This became clear to me when I found a stunning caladium at the local hardware store. Every now and then this store comes up with something very off-the-wall, which leads me to believe the plant buyer there must be as frothy as I am.
But when I went back later in the week to get one, all the caladiums - green and white, grey and red, pink and green - were gone.
I hurried home to Google them and it took about a minute of looking at all the varieties to form the idea of planting a variegated garden.
I've had caladiums before - two sad little green-and-white house plants that drooped miserably. But I have a shady area in the garden that should be just right for a collection of caladiums, and perhaps a few other variegated plants for definition.
Caladiums are tropical and love shade and humidity. Given the right conditions they grow quite fast, so even if you live in a cooler part of the country you can enjoy them outside in summer, and inside all year provided you don't mistreat them as I obviously did.

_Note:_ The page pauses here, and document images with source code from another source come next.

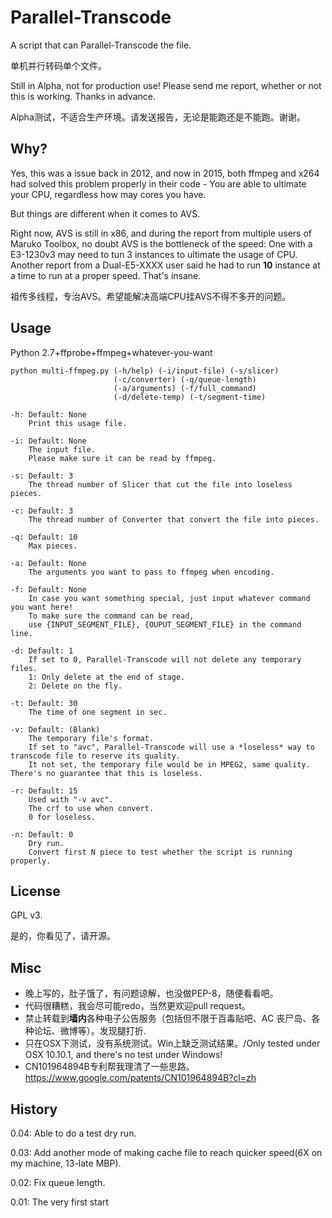 Parallel-Transcode
==========

A script that can Parallel-Transcode the file.

单机并行转码单个文件。

Still in Alpha, not for production use! Please send me report, whether or not this is working. Thanks in advance.

Alpha测试，不适合生产环境。请发送报告，无论是能跑还是不能跑。谢谢。


Why?
--------
Yes, this was a issue back in 2012, and now in 2015, both ffmpeg and x264 had solved this problem properly in their code - You are able to ultimate your CPU, regardless how may cores you have.

But things are different when it comes to AVS. 

Right now, AVS is still in x86, and during the report from multiple users of Maruko Toolbox, no doubt AVS is the bottleneck of the speed: One with a E3-1230v3 may need to tun 3 instances to ultimate the usage of CPU. Another report from a Dual-E5-XXXX user said he had to run **10** instance at a time to run at a proper speed. That's insane.

祖传多线程，专治AVS。希望能解决高端CPU挂AVS不得不多开的问题。


Usage
--------

Python 2.7+ffprobe+ffmpeg+whatever-you-want

    python multi-ffmpeg.py (-h/help) (-i/input-file) (-s/slicer)
                           (-c/converter) (-q/queue-length)
                           (-a/arguments) (-f/full_command)
                           (-d/delete-temp) (-t/segment-time)
    
    -h: Default: None
        Print this usage file.
    
    -i: Default: None
        The input file.
        Please make sure it can be read by ffmpeg.
        
    -s: Default: 3
        The thread number of Slicer that cut the file into loseless pieces.
    
    -c: Default: 3 
        The thread number of Converter that convert the file into pieces.
        
    -q: Default: 10
        Max pieces.
    
    -a: Default: None
        The arguments you want to pass to ffmpeg when encoding.
        
    -f: Default: None
        In case you want something special, just input whatever command you want here!
        To make sure the command can be read,
        use {INPUT_SEGMENT_FILE}, {OUPUT_SEGMENT_FILE} in the command line.
        
    -d: Default: 1
        If set to 0, Parallel-Transcode will not delete any temporary files.
        1: Only delete at the end of stage.
        2: Delete on the fly.
    
    -t: Default: 30
        The time of one segment in sec.
           
    -v: Default: (Blank)
        The temporary file's format.
        If set to "avc", Parallel-Transcode will use a *loseless* way to transcode file to reserve its quality.
        It not set, the temporary file would be in MPEG2, same quality. There's no guarantee that this is loseless.
        
    -r: Default: 15
        Used with "-v avc".
        The crf to use when convert.
        0 for loseless.
    
    -n: Default: 0
        Dry run.
        Convert first N piece to test whether the script is running properly.

License
----

GPL v3.

是的，你看见了，请开源。

Misc
----

* 晚上写的，肚子饿了，有问题谅解，也没做PEP-8，随便看看吧。
* 代码很糟糕，我会尽可能redo，当然更欢迎pull request。
* 禁止转载到**墙内**各种电子公告服务（包括但不限于百毒贴吧、AC 丧尸岛、各种论坛、微博等）。发现腿打折.
* 只在OSX下测试，没有系统测试。Win上缺乏测试结果。/Only tested under OSX 10.10.1, and there's no test under Windows!
* CN101964894B专利帮我理清了一些思路。https://www.google.com/patents/CN101964894B?cl=zh 

History
----
0.04: Able to do a test dry run.

0.03: Add another mode of making cache file to reach quicker speed(6X on my machine, 13-late MBP).

0.02: Fix queue length.

0.01: The very first start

About 95 per cent of the world's caladium tubers are produced in Florida and, like Siamese cats, they don't come by those wonderful colours and patterns by accident. Researchers are constantly developing new varieties, although looking at the images on Google, you'd think they'd pretty much covered the spectrum already.
I don't think the following applies to cats, but it goes some way to explain variegation in plants. Most commonly it's a genetic experiment or mistake (depending on your evolutionary point of view) that occasionally appears in nature.
A white variegation is the result of a plant's inability to produce any pigment in that area.
Orange, yellow and light green leaf colours result from less production of the green pigment, chlorophyll, unmasking the orange carotenoid and yellow xanthophyll pigments and allowing them to appear.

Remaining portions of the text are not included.